L'équipe du Pince Oreille nous reçoit chaleureusement dans leur café concert ô combien sympathique. Mylène, Rémi et Aurélie, merci pour votre accueil ! Le grand luxe est de loger dans l'appart juste au dessus du bar, avec salon et fauteuils en cuir, même s'il fait aussi office de fumoir ! Peu de monde dans les rues de Poitiers ce vendredi soir, heureusement le Pince se remplit suffisamment et le concert se passe bien. Nous faisons la connaissance de Lucile, étudiante à Poitiers, qui reviendra d'ailleurs le lendemain, car nous jouons deux soirs de suite.
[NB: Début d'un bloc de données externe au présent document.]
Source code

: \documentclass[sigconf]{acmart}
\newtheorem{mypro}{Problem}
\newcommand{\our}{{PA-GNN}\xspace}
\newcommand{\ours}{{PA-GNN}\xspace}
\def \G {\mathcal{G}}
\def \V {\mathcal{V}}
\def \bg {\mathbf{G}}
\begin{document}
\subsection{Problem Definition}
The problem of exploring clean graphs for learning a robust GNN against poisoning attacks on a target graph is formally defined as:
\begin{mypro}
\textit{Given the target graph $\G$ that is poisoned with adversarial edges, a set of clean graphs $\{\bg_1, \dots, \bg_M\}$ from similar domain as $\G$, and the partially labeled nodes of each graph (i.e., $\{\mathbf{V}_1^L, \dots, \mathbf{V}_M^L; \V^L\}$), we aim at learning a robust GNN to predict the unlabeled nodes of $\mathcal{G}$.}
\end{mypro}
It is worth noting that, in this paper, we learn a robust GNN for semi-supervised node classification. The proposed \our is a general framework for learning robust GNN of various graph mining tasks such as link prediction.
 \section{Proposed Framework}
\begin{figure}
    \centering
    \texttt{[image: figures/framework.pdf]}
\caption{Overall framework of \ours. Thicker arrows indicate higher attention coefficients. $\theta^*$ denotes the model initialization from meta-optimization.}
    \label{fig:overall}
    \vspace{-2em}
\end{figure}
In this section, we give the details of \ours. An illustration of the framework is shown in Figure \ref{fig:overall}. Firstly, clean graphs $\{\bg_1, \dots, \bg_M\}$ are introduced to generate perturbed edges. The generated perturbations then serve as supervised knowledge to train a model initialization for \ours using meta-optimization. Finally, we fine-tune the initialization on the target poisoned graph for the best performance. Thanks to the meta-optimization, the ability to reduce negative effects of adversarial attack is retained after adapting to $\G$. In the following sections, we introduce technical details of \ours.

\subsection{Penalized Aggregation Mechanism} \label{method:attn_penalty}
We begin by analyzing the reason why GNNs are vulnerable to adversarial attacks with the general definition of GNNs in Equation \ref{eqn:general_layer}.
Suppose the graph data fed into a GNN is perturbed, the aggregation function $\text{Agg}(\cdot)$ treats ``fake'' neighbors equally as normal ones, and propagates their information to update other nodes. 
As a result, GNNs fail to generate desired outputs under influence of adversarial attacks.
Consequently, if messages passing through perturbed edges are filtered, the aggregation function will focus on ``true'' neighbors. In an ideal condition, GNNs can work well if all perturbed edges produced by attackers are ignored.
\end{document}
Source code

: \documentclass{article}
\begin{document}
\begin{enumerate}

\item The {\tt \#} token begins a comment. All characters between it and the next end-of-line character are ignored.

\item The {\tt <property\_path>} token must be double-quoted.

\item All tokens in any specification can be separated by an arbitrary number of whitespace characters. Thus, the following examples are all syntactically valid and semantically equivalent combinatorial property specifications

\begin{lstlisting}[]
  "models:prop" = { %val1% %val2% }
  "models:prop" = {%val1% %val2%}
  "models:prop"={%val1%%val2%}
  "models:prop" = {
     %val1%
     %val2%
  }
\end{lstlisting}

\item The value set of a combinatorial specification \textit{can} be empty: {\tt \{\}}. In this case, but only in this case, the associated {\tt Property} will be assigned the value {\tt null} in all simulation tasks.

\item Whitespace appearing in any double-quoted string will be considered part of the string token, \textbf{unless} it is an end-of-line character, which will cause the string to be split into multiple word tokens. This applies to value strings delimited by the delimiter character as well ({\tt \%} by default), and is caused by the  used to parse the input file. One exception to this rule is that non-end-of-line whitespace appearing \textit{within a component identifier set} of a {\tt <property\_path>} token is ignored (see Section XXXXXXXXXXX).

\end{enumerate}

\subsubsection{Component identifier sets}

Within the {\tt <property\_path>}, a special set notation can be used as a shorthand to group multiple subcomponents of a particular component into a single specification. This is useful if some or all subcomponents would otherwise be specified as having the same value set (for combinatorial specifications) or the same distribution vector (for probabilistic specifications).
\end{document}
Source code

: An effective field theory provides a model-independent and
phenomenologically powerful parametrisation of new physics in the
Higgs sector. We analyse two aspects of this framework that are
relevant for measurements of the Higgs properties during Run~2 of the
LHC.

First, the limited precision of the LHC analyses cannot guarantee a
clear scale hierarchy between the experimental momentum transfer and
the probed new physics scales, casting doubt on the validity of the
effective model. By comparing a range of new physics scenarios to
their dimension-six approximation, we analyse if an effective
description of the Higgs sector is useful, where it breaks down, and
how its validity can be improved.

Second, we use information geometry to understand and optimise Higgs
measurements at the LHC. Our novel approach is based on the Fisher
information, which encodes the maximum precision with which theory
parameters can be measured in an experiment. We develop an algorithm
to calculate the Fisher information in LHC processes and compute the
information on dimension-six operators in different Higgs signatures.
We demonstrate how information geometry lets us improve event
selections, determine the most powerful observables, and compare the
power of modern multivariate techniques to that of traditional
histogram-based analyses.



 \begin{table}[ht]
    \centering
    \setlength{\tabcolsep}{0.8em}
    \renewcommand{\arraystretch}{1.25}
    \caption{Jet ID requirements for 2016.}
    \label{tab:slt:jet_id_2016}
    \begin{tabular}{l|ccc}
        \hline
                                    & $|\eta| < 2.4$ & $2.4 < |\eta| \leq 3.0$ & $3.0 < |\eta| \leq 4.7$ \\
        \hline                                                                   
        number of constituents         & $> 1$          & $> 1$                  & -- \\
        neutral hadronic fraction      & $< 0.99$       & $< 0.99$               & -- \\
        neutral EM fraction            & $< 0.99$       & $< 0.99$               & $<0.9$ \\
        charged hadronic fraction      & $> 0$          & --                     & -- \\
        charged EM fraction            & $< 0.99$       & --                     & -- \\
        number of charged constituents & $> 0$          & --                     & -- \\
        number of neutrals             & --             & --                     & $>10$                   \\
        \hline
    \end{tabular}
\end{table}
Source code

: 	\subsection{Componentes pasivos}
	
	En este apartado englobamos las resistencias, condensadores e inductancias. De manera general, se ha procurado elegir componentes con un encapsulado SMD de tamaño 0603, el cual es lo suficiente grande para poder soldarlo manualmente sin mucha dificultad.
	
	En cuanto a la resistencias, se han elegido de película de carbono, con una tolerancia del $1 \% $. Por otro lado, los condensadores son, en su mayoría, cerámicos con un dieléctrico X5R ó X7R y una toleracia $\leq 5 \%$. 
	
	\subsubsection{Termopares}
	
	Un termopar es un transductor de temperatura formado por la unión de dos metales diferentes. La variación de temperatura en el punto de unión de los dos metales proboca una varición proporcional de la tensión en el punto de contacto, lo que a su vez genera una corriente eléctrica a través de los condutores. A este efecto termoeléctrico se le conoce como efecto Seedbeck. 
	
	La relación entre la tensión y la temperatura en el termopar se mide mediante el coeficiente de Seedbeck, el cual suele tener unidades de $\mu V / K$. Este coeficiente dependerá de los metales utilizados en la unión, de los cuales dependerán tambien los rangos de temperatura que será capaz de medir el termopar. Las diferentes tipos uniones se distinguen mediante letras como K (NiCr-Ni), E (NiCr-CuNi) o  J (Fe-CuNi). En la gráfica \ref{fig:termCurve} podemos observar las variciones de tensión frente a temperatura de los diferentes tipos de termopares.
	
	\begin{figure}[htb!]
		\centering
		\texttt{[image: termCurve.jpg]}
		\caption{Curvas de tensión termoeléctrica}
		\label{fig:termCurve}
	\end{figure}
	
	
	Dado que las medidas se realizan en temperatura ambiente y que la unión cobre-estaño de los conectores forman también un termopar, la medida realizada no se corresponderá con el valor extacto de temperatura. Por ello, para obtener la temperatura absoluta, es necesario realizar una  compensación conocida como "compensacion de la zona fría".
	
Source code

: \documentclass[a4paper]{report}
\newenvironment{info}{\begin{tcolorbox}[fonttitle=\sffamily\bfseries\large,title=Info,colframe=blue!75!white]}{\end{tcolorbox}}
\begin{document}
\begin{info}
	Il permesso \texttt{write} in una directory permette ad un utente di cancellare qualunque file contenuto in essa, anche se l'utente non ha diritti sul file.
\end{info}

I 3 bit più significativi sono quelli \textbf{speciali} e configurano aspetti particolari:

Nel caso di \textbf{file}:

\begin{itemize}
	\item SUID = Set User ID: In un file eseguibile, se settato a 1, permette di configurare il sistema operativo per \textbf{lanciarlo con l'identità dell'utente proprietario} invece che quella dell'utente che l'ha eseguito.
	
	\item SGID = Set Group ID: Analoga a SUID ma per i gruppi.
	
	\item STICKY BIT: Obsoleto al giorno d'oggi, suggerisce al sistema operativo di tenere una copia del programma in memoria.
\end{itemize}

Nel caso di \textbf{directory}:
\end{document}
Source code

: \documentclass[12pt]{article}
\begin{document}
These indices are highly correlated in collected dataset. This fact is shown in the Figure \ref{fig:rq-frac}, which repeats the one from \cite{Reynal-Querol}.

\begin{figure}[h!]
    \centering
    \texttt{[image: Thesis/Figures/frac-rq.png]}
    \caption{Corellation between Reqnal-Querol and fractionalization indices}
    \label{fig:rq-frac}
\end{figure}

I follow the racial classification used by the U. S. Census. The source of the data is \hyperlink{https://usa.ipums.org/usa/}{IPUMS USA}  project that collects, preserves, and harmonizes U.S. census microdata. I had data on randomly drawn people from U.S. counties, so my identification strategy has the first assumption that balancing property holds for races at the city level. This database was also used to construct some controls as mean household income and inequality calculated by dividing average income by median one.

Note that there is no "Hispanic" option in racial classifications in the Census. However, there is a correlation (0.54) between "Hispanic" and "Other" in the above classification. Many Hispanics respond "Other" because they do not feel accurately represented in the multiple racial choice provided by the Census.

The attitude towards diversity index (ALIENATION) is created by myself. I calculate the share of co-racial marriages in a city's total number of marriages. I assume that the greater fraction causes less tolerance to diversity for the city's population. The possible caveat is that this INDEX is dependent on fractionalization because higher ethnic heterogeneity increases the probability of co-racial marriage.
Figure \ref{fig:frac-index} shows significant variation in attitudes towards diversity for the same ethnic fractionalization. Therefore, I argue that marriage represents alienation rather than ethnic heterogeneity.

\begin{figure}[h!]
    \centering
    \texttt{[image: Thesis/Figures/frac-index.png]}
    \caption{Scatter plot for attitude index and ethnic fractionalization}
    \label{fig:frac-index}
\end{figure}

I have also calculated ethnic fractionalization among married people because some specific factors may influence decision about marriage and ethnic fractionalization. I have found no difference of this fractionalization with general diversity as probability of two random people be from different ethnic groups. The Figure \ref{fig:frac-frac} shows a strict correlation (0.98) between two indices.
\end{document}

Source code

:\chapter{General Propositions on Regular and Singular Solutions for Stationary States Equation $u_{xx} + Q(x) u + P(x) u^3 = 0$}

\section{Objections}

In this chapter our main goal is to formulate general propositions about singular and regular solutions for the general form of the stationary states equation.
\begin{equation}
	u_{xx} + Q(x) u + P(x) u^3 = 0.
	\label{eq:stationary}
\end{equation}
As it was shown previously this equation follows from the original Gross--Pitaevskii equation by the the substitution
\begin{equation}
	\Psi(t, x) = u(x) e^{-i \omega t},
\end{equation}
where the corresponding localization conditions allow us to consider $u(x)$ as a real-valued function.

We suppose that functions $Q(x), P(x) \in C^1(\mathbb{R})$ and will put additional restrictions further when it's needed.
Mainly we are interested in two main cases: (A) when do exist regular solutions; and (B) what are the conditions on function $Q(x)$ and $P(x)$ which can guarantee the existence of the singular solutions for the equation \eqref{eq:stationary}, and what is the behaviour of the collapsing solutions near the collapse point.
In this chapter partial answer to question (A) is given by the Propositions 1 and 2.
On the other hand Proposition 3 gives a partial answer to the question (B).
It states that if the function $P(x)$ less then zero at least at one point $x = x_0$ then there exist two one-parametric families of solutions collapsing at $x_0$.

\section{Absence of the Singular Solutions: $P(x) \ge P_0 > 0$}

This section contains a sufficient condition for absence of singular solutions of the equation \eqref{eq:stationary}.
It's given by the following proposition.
Le samedi, je me rends avec Philippe au magasin Cultura pour un showcase acoustique. Je gratifie notre charmante hôtesse et vendeuse, Alexandra, d'un morceau du 1er album, "Alexandra", qui lui donne la joie de se faire chambrer par tous ses collègues. Ohhhh, Alexannndraaaaa...
Pendant ce temps Alex et Nico font la sieste... puis vont distribuer des flyers dans les rues de Poitiers. Où bien vont au bistrot, je n'ai pas réussi à savoir...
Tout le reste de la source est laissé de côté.